My Little Troublemaker by Thierry Robberecht is an adorable and silly book that aims to teach children about self-control. The humorous antics of the troublemaking fairy cause the little pink fairy to take action. She knows it has to stop and she talks to the Fairy Principal about it. This shows kids that it’s okay to seek an adult’s help when necessary.

My only challenge with the book is the last page, where the fairy admits she tries to be on her best behavior, but every once in a while when Sabrina annoys her she turns her into a lizard or some other animal. She says it’s not her; it’s her little troublemaker. While we can’t expect children to display self-control all the time,  they still need to take responsibility for their actions. We had a problem with this here, where our youngest child would blame the naughty things she did on her imaginary friend. We didn’t make a big deal out of it, but we didn’t allow our daughter to escape a time out just because her “friend” did it.

The artwork by Philippe Goossens is wonderful. The overall design is nice too, with a font that stood out sharply against the colored pages.

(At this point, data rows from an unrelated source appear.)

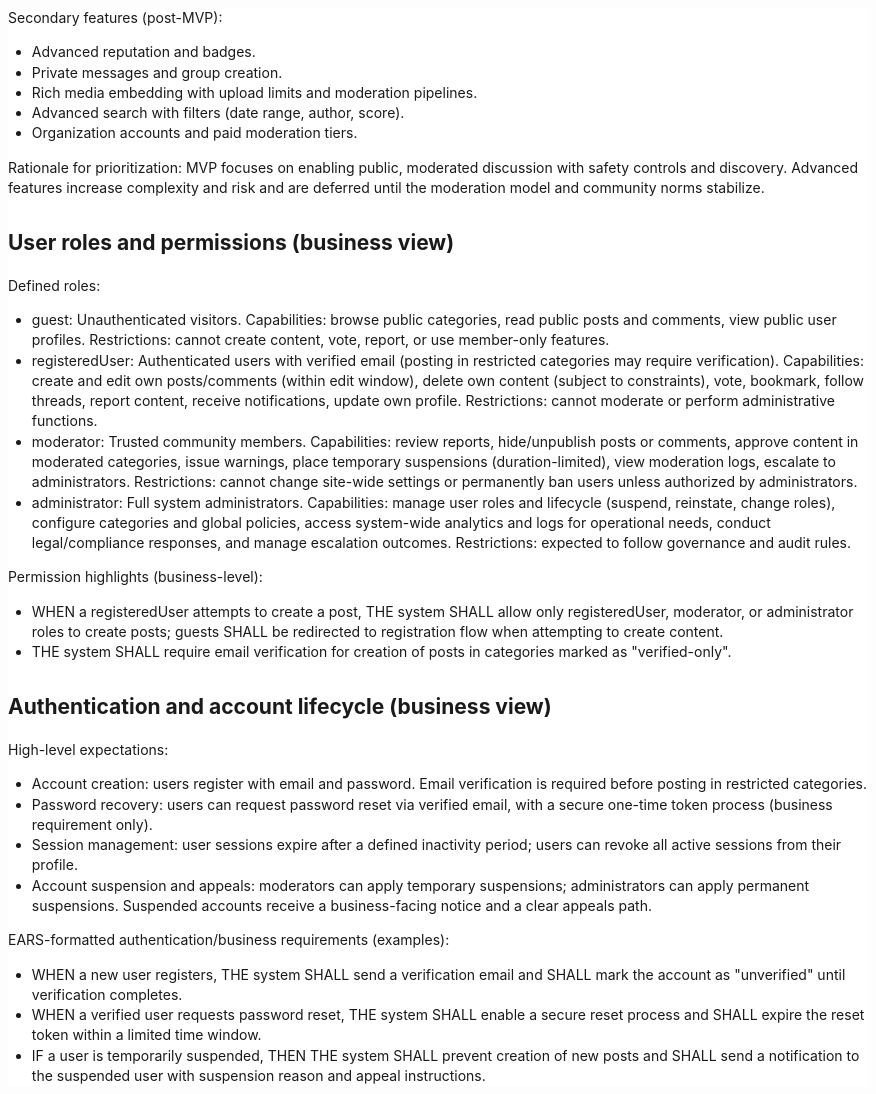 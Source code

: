 Secondary features (post-MVP):
- Advanced reputation and badges.
- Private messages and group creation.
- Rich media embedding with upload limits and moderation pipelines.
- Advanced search with filters (date range, author, score).
- Organization accounts and paid moderation tiers.

Rationale for prioritization: MVP focuses on enabling public, moderated discussion with safety controls and discovery. Advanced features increase complexity and risk and are deferred until the moderation model and community norms stabilize.

## User roles and permissions (business view)

Defined roles:
- guest: Unauthenticated visitors. Capabilities: browse public categories, read public posts and comments, view public user profiles. Restrictions: cannot create content, vote, report, or use member-only features.
- registeredUser: Authenticated users with verified email (posting in restricted categories may require verification). Capabilities: create and edit own posts/comments (within edit window), delete own content (subject to constraints), vote, bookmark, follow threads, report content, receive notifications, update own profile. Restrictions: cannot moderate or perform administrative functions.
- moderator: Trusted community members. Capabilities: review reports, hide/unpublish posts or comments, approve content in moderated categories, issue warnings, place temporary suspensions (duration-limited), view moderation logs, escalate to administrators. Restrictions: cannot change site-wide settings or permanently ban users unless authorized by administrators.
- administrator: Full system administrators. Capabilities: manage user roles and lifecycle (suspend, reinstate, change roles), configure categories and global policies, access system-wide analytics and logs for operational needs, conduct legal/compliance responses, and manage escalation outcomes. Restrictions: expected to follow governance and audit rules.

Permission highlights (business-level):
- WHEN a registeredUser attempts to create a post, THE system SHALL allow only registeredUser, moderator, or administrator roles to create posts; guests SHALL be redirected to registration flow when attempting to create content.
- THE system SHALL require email verification for creation of posts in categories marked as "verified-only".

## Authentication and account lifecycle (business view)

High-level expectations:
- Account creation: users register with email and password. Email verification is required before posting in restricted categories.
- Password recovery: users can request password reset via verified email, with a secure one-time token process (business requirement only).
- Session management: user sessions expire after a defined inactivity period; users can revoke all active sessions from their profile.
- Account suspension and appeals: moderators can apply temporary suspensions; administrators can apply permanent suspensions. Suspended accounts receive a business-facing notice and a clear appeals path.

EARS-formatted authentication/business requirements (examples):
- WHEN a new user registers, THE system SHALL send a verification email and SHALL mark the account as "unverified" until verification completes.
- WHEN a verified user requests password reset, THE system SHALL enable a secure reset process and SHALL expire the reset token within a limited time window.
- IF a user is temporarily suspended, THEN THE system SHALL prevent creation of new posts and SHALL send a notification to the suspended user with suspension reason and appeal instructions.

I like this book, but I think some parent/child discussion needs to go with the ending.

Rating:  🙂 🙂 🙂 🙂

Reading level:Ages 3 and up

  • Hardcover:32 pages
  • Publisher:Clavis Publishing (December 2, 2011)
  • Language:English
  • ISBN-10:1605371076
  • ISBN-13: 978-1605371078
  • SRP:  $15.95

I received a free hardcover of this book from the publisher in exchange for my honest opinion. I received no monetary compensation of any for my review.